Attendant des actes concrets sur la question des journalistes emprisonnés, Mary Lawlor arrive dans un contexte tendu entre discours lénifiants et réalité du terrain toujours inquiétante.
Attendue de pied ferme par les défenseurs des droits humains en Algérie, Mary Lawlor a entamé le 26 novembre une visite officielle de deux semaines dans le pays. Rapporteuse spéciale des Nations Unies sur la situation des défenseurs des droits de l’homme, elle compte approfondir sa compréhension de certains dossiers sensibles, dont la liberté d’expression et la persécution de journalistes indépendants.
Son passage au ministère de la Communication le 27 novembre aura permis au gouvernement de mettre en exergue les avancées du nouvel arsenal juridique encadrant les médias. Des textes dépeints comme progressistes pour la liberté de la presse par le ministre Mohamed Laagab. Cependant, la réalité du terrain semble s’inscrire en faux contre ce satisfecit.
Deux affaires retentissantes jettent une lumière crue sur les libertés bien relatives dont jouissent les journalistes dans le pays : les récentes condamnations d’Ihsane El Kadi et Mustapha Bendjama. Le premier vient de voir la Cour suprême entériner deux sévères condamnations à son encontre.
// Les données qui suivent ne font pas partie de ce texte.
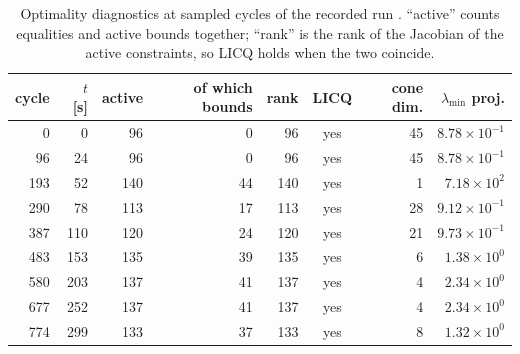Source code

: \begin{table}[htbp]
  \centering
  \small
  \caption{Optimality diagnostics at sampled cycles of the recorded run \resBag. ``active'' counts equalities and active bounds together; ``rank'' is the rank of the Jacobian of the active constraints, so LICQ holds when the two coincide.}
  \label{res:tab:kkt}
  \begin{tabular}{rrrrrcrr}
    \toprule
    cycle & $t$ [s] & active & of which bounds & rank & LICQ & cone dim. & $\lambda_{\min}$ proj. \\
    \midrule
    0 & 0 & 96 & 0 & 96 & yes & 45 & $8.78\times 10^{-1}$ \\
    96 & 24 & 96 & 0 & 96 & yes & 45 & $8.78\times 10^{-1}$ \\
    193 & 52 & 140 & 44 & 140 & yes & 1 & $7.18\times 10^{2}$ \\
    290 & 78 & 113 & 17 & 113 & yes & 28 & $9.12\times 10^{-1}$ \\
    387 & 110 & 120 & 24 & 120 & yes & 21 & $9.73\times 10^{-1}$ \\
    483 & 153 & 135 & 39 & 135 & yes & 6 & $1.38\times 10^{0}$ \\
    580 & 203 & 137 & 41 & 137 & yes & 4 & $2.34\times 10^{0}$ \\
    677 & 252 & 137 & 41 & 137 & yes & 4 & $2.34\times 10^{0}$ \\
    774 & 299 & 133 & 37 & 133 & yes & 8 & $1.32\times 10^{0}$ \\
    \bottomrule
  \end{tabular}
\end{table}


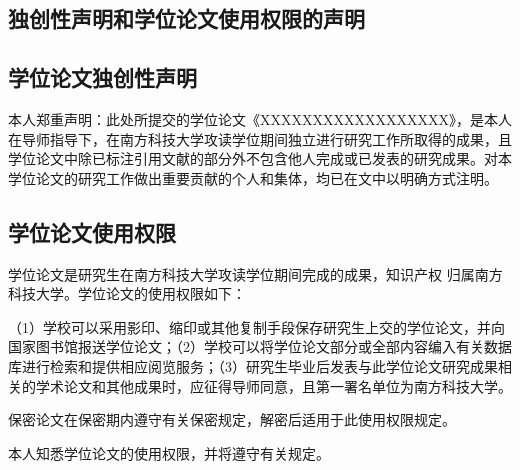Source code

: \begin{statementcopyright}
  \chapter{独创性声明和学位论文使用权限的声明}
  \section*{学位论文独创性声明}
  \vspace{1em}

  \begin{spacing}{1.25}
    本人郑重声明：此处所提交的学位论文《XXXXXXXXXXXXXXXXXX》，是本人在导师指导下，在南方科技大学攻读学位期间独立进行研究工作所取得的成果，且学位论文中除已标注引用文献的部分外不包含他人完成或已发表的研究成果。对本学位论文的研究工作做出重要贡献的个人和集体，均已在文中以明确方式注明。
  \end{spacing}

  \authorsign

  \section*{学位论文使用权限}
  \vspace{1em}

  \begin{spacing}{1.25}
  学位论文是研究生在南方科技大学攻读学位期间完成的成果，知识产权
  归属南方科技大学。学位论文的使用权限如下：

  （1）学校可以采用影印、缩印或其他复制手段保存研究生上交的学位论文，并向国家图书馆报送学位论文；（2）学校可以将学位论文部分或全部内容编入有关数据库进行检索和提供相应阅览服务；（3）研究生毕业后发表与此学位论文研究成果相关的学术论文和其他成果时，应征得导师同意，且第一署名单位为南方科技大学。

  保密论文在保密期内遵守有关保密规定，解密后适用于此使用权限规定。

  本人知悉学位论文的使用权限，并将遵守有关规定。
  \end{spacing}

  \authorsupervisorsign

\end{statementcopyright}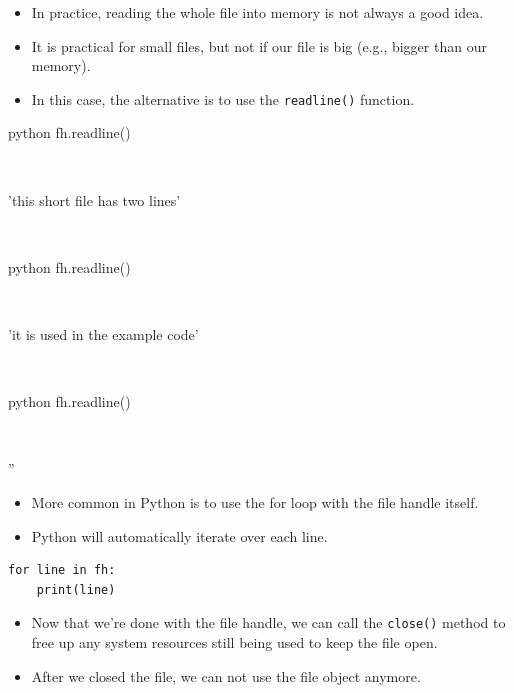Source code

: \documentclass[aspectratio=1610,slidestop]{beamer}
\begin{document}
\begin{pframe}
 \begin{itemize}
  \item In practice, reading the whole file into memory is not always a good
  idea.
  \item It is practical for small files, but not if our file is big (e.g.,
  bigger than our memory).
  \item In this case, the alternative is to use the
  \texttt{readline()} function.
 \end{itemize}
 \begin{ipython}
  \begin{pythonin}{python}
fh.readline()
  \end{pythonin}
  \\
  \begin{pythonout}
'this short file has two lines'
  \end{pythonout}
  \\

  \begin{pythonin}{python}
fh.readline()
  \end{pythonin}
  \\
  \begin{pythonout}
'it is used in the example code'
  \end{pythonout}
  \\

  \begin{pythonin}{python}
fh.readline()
  \end{pythonin}
  \\
  \begin{pythonout}
''
  \end{pythonout}
 \end{ipython}

\end{pframe}

\begin{pframe}
 \begin{itemize}
  \item More common in Python is to use the for loop with the file handle
  itself.
  \item Python will automatically iterate over each line.
 \end{itemize}
 \begin{pythoncode}
  \begin{verbatim}
for line in fh:
    print(line)
  \end{verbatim}
 \end{pythoncode}
 \begin{itemize}
  \item Now that we're done with the file handle, we can call the
  \texttt{close()}
  method to free up any system resources still being used to keep the file open.
  \item After we closed the file, we can not use the file object anymore.
 \end{itemize}
\end{pframe}
\end{document}
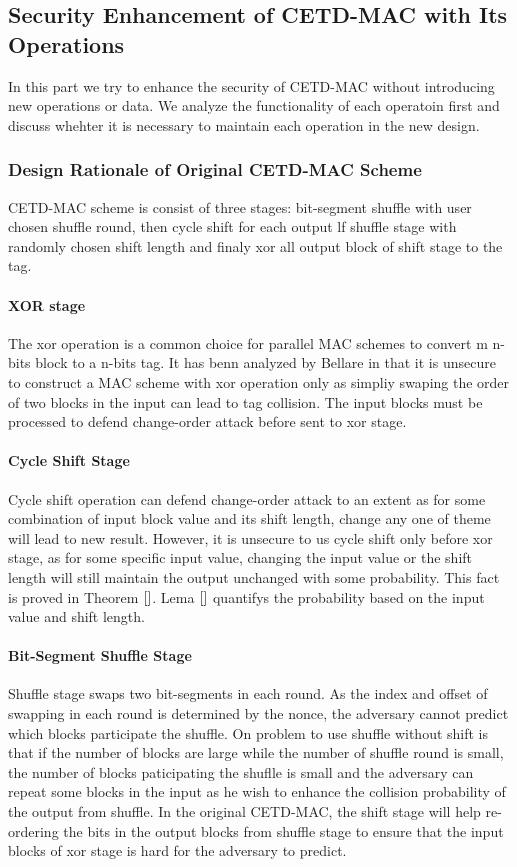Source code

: \documentclass{article}
\begin{document}
\subsection{Security Enhancement of CETD-MAC with Its Operations}
In this part we try to enhance the security of CETD-MAC without introducing new operations or data. We analyze the functionality of each operatoin first and discuss whehter it is necessary to maintain each operation in the new design.
\subsubsection{Design Rationale of Original CETD-MAC Scheme}
CETD-MAC scheme is consist of three stages: bit-segment shuffle with user chosen shuffle round, then cycle shift for each output lf shuffle stage with randomly chosen shift length and finaly xor all output block of shift stage to the tag.
\paragraph{XOR stage}
The xor operation is a common choice for parallel MAC schemes to convert m n-bits block to a n-bits tag. It has benn analyzed by Bellare in \cite{} that it is unsecure to construct a MAC scheme with xor operation only as simpliy swaping the order of two blocks in the input can lead to tag collision.  The input blocks must be processed to defend change-order attack before sent to xor stage.
\paragraph{Cycle Shift Stage}
Cycle shift operation can defend change-order attack to an extent as for some combination of input block value and its shift length, change any one of theme will lead to new result. However, it is unsecure to us cycle shift only before xor stage, as for some specific input value, changing the input value or the shift length will still maintain the output unchanged with some probability. This fact is proved in Theorem $\ref{}$. Lema $\ref{}$ quantifys the probability based on the input value and shift length. 
\paragraph{Bit-Segment Shuffle Stage}
Shuffle stage swaps two bit-segments in each round. As the index and offset of swapping in each round is determined by the nonce, the adversary cannot predict which blocks participate the shuffle. On problem to use shuffle without shift is that if the number of blocks are large while the number of shuffle round is small, the number of blocks paticipating the shuflle is small and the adversary can repeat some blocks in the input as he wish to enhance the collision probability of the output from shuffle.  In the original CETD-MAC, the shift stage will help re-ordering the bits in the output blocks from shuffle stage to ensure that the input blocks of xor stage is hard for the adversary to predict. 
\end{document}
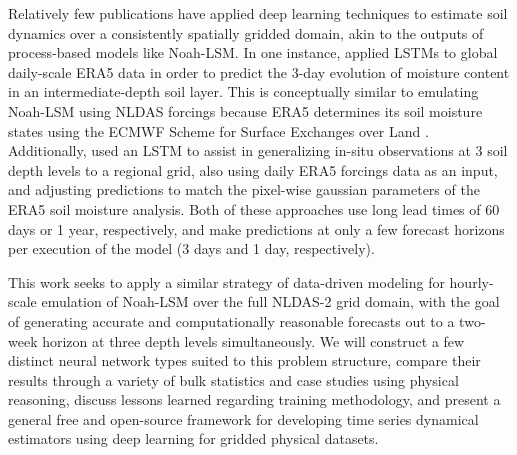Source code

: Relatively few publications have applied deep learning techniques to estimate soil dynamics over a consistently spatially gridded domain, akin to the outputs of process-based models like Noah-LSM.  In one instance, \citep{filipovic_regional_2022} applied LSTMs to global daily-scale ERA5 data in order to predict the 3-day evolution of moisture content in an intermediate-depth soil layer. This is conceptually similar to emulating Noah-LSM using NLDAS forcings because ERA5 determines its soil moisture states using the ECMWF Scheme for Surface Exchanges over Land \citep{balsamo_revised_2009}. Additionally, \citep{o_global_2021} used an LSTM to assist in generalizing in-situ observations at 3 soil depth levels to a regional grid, also using daily ERA5 forcings data as an input, and adjusting predictions to match the pixel-wise gaussian parameters of the ERA5 soil moisture analysis. Both of these approaches use long lead times of 60 days or 1 year, respectively, and make predictions at only a few forecast horizons per execution of the model (3 days and 1 day, respectively).

This work seeks to apply a similar strategy of data-driven modeling for hourly-scale emulation of Noah-LSM over the full NLDAS-2 grid domain, with the goal of generating accurate and computationally reasonable forecasts out to a two-week horizon at three depth levels simultaneously. We will construct a few distinct neural network types suited to this problem structure, compare their results through a variety of bulk statistics and case studies using physical reasoning, discuss lessons learned regarding training methodology, and present a general free and open-source framework for developing time series dynamical estimators using deep learning for gridded physical datasets.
Les motivations spécieuses avancées dans l’une des deux affaires sont une prétendue « atteinte à l’unité nationale », sur la base d’un article de presse, bien qu’il soit théoriquement protégé par l’article 54 de la constitution.
Dans la seconde, il a écopé de cinq années d’emprisonnement ferme pour un soi-disant« financement étranger ». Parallèlement, une amende d’un milliard de centimes a été prononcée à l’encontre d’Interface Médias, la société fondée par le journaliste qui édite les sites d’information Radio-M et Maghreb Émergent. Ces derniers sont placés sous scellés depuis 24 décembre 2022.
Quant au second, déjà emprisonné depuis février 2023, il a écopé début octobre de 8 mois ferme dans une affaire de « réception de fonds auprès des institutions étrangères ou intérieures dans l’intention de commettre des actes qui pourraient atteindre à l’ordre public » et de « diffusion d’informations et de documents (…) dont le contenu est classé partiellement ou intégralement secret », puis début novembre à 6 mois supplémentaires pour « immigration clandestine » et « association de malfaiteurs ».
Ces sentences arbitraires, qui criminalisent en réalité un journalisme libre et indépendant, contrastent singulièrement avec l’embellie dépeinte par les autorités dans la sphère médiatique. Difficile dans ces conditions de croire à une réelle amélioration de la situation sur le terrain.
La visite de Mary permettra-t-elle d’infléchir la position des autorités ? On peut légitimement s’interroger, même si les affaires judiciaires ne relèvent pas directement du ministère de la Communication.
Si le dialogue est important, encore faut-il qu’il soit suivi d’actes concrets. La réalité du terrain en Algérie semble malheureusement indiquer que les lignes peinent encore à bouger sur la question des droits et des libertés fondamentaux des journalistes. Une situation préoccupante qui jette une ombre sur les discours officiels vantant le progrès démocratique. Affaire à suivre donc ces prochaines semaines.